> _WHAT TO PRODUCE_: Would you please write out each entry that follows, exactly as written?

(Source texts of formatted documents)
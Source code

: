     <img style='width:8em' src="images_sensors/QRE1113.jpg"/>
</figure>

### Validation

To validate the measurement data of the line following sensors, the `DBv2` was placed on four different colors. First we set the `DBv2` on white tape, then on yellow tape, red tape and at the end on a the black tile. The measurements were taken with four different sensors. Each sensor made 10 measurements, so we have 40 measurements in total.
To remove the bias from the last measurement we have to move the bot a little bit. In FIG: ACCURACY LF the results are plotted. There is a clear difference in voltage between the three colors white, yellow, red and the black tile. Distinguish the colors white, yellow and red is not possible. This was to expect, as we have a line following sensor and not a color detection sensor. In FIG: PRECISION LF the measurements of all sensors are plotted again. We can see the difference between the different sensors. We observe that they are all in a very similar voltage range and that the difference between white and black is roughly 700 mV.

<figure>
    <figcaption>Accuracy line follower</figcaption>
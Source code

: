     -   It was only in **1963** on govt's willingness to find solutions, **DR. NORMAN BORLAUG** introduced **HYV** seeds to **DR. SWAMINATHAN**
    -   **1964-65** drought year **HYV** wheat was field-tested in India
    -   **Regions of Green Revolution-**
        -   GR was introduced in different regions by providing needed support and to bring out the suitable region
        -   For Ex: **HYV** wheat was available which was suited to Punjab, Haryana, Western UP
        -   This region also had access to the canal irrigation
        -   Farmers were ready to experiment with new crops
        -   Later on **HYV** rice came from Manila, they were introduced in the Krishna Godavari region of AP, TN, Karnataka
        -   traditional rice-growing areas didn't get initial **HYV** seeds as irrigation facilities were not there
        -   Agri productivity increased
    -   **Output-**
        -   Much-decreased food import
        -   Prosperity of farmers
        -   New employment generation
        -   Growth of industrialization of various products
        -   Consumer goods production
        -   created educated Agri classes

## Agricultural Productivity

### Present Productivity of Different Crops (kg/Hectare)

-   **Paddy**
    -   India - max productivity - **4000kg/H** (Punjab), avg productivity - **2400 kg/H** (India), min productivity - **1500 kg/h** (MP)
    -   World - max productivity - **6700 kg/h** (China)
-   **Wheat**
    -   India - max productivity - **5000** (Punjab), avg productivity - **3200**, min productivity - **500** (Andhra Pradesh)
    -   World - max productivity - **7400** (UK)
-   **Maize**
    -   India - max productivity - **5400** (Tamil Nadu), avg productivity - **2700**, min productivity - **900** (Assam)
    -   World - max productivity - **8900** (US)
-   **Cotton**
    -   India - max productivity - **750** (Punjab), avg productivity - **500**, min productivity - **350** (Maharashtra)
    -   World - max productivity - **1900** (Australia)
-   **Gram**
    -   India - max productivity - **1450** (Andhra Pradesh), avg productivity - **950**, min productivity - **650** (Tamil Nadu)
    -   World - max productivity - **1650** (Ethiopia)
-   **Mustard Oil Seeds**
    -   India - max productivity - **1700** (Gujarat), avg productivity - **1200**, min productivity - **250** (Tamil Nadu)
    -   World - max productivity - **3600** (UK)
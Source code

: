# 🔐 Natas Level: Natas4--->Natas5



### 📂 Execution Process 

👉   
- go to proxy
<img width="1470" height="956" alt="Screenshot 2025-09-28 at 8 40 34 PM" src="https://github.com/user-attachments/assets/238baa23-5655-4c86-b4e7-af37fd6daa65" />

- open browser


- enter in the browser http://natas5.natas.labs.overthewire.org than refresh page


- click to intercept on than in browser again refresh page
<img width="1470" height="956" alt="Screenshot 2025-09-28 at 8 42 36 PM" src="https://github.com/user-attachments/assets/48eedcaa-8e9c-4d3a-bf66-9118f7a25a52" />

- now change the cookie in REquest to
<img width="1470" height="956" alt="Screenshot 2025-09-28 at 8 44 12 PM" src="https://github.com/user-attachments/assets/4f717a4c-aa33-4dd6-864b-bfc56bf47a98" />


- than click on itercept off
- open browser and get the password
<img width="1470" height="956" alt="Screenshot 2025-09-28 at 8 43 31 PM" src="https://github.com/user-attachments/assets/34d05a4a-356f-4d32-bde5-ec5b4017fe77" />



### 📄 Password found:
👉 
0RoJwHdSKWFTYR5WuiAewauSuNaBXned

> _ANSWER AREA_:
Source code

:     <img style='width:8em' src="images_sensors/QRE1113.jpg"/>
</figure>

### Validation

To validate the measurement data of the line following sensors, the `DBv2` was placed on four different colors. First we set the `DBv2` on white tape, then on yellow tape, red tape and at the end on a the black tile. The measurements were taken with four different sensors. Each sensor made 10 measurements, so we have 40 measurements in total.
To remove the bias from the last measurement we have to move the bot a little bit. In FIG: ACCURACY LF the results are plotted. There is a clear difference in voltage between the three colors white, yellow, red and the black tile. Distinguish the colors white, yellow and red is not possible. This was to expect, as we have a line following sensor and not a color detection sensor. In FIG: PRECISION LF the measurements of all sensors are plotted again. We can see the difference between the different sensors. We observe that they are all in a very similar voltage range and that the difference between white and black is roughly 700 mV.

<figure>
    <figcaption>Accuracy line follower</figcaption>
Source code

:     -   It was only in **1963** on govt's willingness to find solutions, **DR. NORMAN BORLAUG** introduced **HYV** seeds to **DR. SWAMINATHAN**
    -   **1964-65** drought year **HYV** wheat was field-tested in India
    -   **Regions of Green Revolution-**
        -   GR was introduced in different regions by providing needed support and to bring out the suitable region
        -   For Ex: **HYV** wheat was available which was suited to Punjab, Haryana, Western UP
        -   This region also had access to the canal irrigation
        -   Farmers were ready to experiment with new crops
        -   Later on **HYV** rice came from Manila, they were introduced in the Krishna Godavari region of AP, TN, Karnataka
        -   traditional rice-growing areas didn't get initial **HYV** seeds as irrigation facilities were not there
        -   Agri productivity increased
    -   **Output-**
        -   Much-decreased food import
        -   Prosperity of farmers
        -   New employment generation
        -   Growth of industrialization of various products
        -   Consumer goods production
        -   created educated Agri classes

## Agricultural Productivity

### Present Productivity of Different Crops (kg/Hectare)

-   **Paddy**
    -   India - max productivity - **4000kg/H** (Punjab), avg productivity - **2400 kg/H** (India), min productivity - **1500 kg/h** (MP)
    -   World - max productivity - **6700 kg/h** (China)
-   **Wheat**
    -   India - max productivity - **5000** (Punjab), avg productivity - **3200**, min productivity - **500** (Andhra Pradesh)
    -   World - max productivity - **7400** (UK)
-   **Maize**
    -   India - max productivity - **5400** (Tamil Nadu), avg productivity - **2700**, min productivity - **900** (Assam)
    -   World - max productivity - **8900** (US)
-   **Cotton**
    -   India - max productivity - **750** (Punjab), avg productivity - **500**, min productivity - **350** (Maharashtra)
    -   World - max productivity - **1900** (Australia)
-   **Gram**
    -   India - max productivity - **1450** (Andhra Pradesh), avg productivity - **950**, min productivity - **650** (Tamil Nadu)
    -   World - max productivity - **1650** (Ethiopia)
-   **Mustard Oil Seeds**
    -   India - max productivity - **1700** (Gujarat), avg productivity - **1200**, min productivity - **250** (Tamil Nadu)
    -   World - max productivity - **3600** (UK)
Source code

:# 🔐 Natas Level: Natas4--->Natas5



### 📂 Execution Process 

👉   
- go to proxy
<img width="1470" height="956" alt="Screenshot 2025-09-28 at 8 40 34 PM" src="https://github.com/user-attachments/assets/238baa23-5655-4c86-b4e7-af37fd6daa65" />

- open browser


- enter in the browser http://natas5.natas.labs.overthewire.org than refresh page


- click to intercept on than in browser again refresh page
<img width="1470" height="956" alt="Screenshot 2025-09-28 at 8 42 36 PM" src="https://github.com/user-attachments/assets/48eedcaa-8e9c-4d3a-bf66-9118f7a25a52" />

- now change the cookie in REquest to
<img width="1470" height="956" alt="Screenshot 2025-09-28 at 8 44 12 PM" src="https://github.com/user-attachments/assets/4f717a4c-aa33-4dd6-864b-bfc56bf47a98" />


- than click on itercept off
- open browser and get the password
<img width="1470" height="956" alt="Screenshot 2025-09-28 at 8 43 31 PM" src="https://github.com/user-attachments/assets/34d05a4a-356f-4d32-bde5-ec5b4017fe77" />



### 📄 Password found:
👉 
0RoJwHdSKWFTYR5WuiAewauSuNaBXned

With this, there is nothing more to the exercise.